This Photo Of The North & South Korean Leaders Shows How Friendly The Countries Are Getting
Given that the two countries these men lead have officially been at war for nearly 68 years, a hug between Moon Jae-in and Kim Jong Un is pretty remarkable. Just this month North Korea called off a meeting with the South over military drills that were planned by South Korea and the United States. But you'd have never guessed looking at this photo of North and South Korea's leaders. They're best buds, or at least they seem to be.
Moon even described the event with Kim as "just like an ordinary meeting between friends." Even the way that their meeting was organized — in under a day — shows that the two are becoming even closer.
In addition to the still photo, a video released by the South Korean president's staff shows the two hugging in front of the photographers. They hug three times, moving their head a different direction each time. Kim is all smiles in the video. Moon is facing away from the camera.
The last time the two met — and hugged — was in April. At the time, it was the third meeting between leaders of the two countries since the start of the war in 1950. Saturday's meeting was the fourth. The war has technically never ended. It ended in an armistice but there was no formal peace treaty.
That's what the two leaders are committed to changing. Moon was working to preserve the upcoming summit with the United States, which appeared to be canceled by Trump on Thursday only to be brought back to life on Friday. American diplomats have just crossed into North Korea to work on the preparations for the meeting, which Trump himself tweeted is likely to be June 12 in Singapore.

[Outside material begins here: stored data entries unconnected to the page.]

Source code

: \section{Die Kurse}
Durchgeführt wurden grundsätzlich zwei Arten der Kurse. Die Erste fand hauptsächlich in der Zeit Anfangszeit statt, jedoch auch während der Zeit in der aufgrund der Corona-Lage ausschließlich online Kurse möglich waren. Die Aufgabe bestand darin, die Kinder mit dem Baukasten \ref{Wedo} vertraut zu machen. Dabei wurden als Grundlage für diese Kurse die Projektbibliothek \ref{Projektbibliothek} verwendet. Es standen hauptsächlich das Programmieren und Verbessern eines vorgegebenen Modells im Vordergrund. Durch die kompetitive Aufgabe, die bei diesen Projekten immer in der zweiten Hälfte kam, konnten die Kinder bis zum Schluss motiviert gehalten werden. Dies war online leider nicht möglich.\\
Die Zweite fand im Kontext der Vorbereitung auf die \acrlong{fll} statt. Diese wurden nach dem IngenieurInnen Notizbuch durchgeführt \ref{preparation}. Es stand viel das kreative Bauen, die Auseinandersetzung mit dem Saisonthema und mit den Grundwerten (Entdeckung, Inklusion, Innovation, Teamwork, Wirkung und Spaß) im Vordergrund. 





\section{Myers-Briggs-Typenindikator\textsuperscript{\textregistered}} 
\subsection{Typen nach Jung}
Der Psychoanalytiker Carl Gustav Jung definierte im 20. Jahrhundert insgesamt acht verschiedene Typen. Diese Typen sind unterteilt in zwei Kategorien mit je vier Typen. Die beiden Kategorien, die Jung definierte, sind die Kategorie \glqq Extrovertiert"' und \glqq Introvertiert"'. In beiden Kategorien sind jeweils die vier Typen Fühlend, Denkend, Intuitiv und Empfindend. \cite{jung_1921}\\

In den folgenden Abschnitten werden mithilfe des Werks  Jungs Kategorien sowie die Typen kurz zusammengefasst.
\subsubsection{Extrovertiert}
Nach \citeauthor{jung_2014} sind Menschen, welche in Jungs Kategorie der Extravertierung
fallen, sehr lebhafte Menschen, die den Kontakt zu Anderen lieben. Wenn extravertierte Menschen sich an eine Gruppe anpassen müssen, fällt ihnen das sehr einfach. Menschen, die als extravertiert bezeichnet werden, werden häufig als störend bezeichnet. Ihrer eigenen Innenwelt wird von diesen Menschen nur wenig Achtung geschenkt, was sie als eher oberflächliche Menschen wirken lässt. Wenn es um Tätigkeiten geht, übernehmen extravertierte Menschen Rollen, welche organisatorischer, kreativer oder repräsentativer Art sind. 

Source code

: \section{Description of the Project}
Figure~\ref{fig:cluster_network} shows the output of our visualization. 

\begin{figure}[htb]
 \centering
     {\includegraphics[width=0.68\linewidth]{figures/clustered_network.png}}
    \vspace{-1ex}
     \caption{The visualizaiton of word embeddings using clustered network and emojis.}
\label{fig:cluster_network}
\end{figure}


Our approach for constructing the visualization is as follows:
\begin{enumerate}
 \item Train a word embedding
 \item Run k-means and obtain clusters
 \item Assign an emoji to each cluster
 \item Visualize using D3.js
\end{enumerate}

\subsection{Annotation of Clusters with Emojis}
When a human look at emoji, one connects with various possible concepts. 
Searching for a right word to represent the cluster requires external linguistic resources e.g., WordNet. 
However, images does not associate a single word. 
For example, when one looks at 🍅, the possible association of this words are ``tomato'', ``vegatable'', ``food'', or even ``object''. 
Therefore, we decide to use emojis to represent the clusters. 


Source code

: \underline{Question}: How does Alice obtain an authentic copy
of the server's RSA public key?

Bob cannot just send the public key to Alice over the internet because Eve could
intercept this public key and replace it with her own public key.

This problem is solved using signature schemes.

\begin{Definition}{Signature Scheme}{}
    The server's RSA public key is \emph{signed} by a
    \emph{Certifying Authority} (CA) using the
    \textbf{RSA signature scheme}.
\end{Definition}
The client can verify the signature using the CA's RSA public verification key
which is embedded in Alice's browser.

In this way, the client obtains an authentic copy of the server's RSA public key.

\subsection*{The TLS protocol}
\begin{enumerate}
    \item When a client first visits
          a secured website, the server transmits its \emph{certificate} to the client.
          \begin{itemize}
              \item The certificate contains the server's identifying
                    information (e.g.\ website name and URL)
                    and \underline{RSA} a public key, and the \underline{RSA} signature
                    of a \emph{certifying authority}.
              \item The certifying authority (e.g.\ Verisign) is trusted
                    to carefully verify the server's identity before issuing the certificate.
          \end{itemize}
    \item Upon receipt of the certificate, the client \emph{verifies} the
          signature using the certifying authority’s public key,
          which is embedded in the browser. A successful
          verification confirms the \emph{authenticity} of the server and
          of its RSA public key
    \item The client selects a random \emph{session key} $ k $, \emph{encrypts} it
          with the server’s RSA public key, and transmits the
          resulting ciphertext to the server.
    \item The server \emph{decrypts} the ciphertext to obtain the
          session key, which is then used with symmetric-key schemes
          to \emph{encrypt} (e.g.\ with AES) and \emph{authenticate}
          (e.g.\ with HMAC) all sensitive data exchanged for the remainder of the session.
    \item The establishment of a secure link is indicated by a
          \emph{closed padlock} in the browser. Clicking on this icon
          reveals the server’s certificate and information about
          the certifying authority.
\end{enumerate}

"We are having very productive talks with North Korea about reinstating the Summit which, if it does happen, will likely remain in Singapore on the same date, June 12th., and, if necessary, will be extended beyond that date," the president posted on Friday.
And President Trump seems to be committed to taking credit for the connections between the Korean leaders and advancement of the denuclearization deal. After their first meeting in April, Trump told reporters he should get the credit. "When I began, people were saying that was an impossibility," Trump said. "They said there were two alternatives: Let them have what they have, or go to war. And now we have a much better alternative than anybody thought even possible."
A Korea expert, Virginie Grzelczyk, of Aston University, told the BBC that Trump doesn't deserve the credit. "More credit should go to the South Koreans, because they actually made sure to have the North Koreans come to the Olympics and that was organized very, very quickly," Grzelczyk told the BBC. "The invitation to have the North Korean delegation and Kim Jong-un's sister … has been really critical to organize the summit that we are going to see at the end of the week."
So far, the Korean leaders aren't arguing about the credit — even though the South has tried to counteract Trump's plan to cancel the summit. After the meeting on Saturday, Moon said Kim "once again has made clear his will for the complete denuclearization of the Korean Peninsula and expressed his intent to settle the history of war and confrontation, and to cooperate for peace and prosperity through the success of the North Korea-US summit."
But regardless of who organized the meetings — or deserves the credit — the photos of the two leaders is remarkable. Something you wouldn't have expected just months ago. And in another month, Trump could be joining in on the hugs.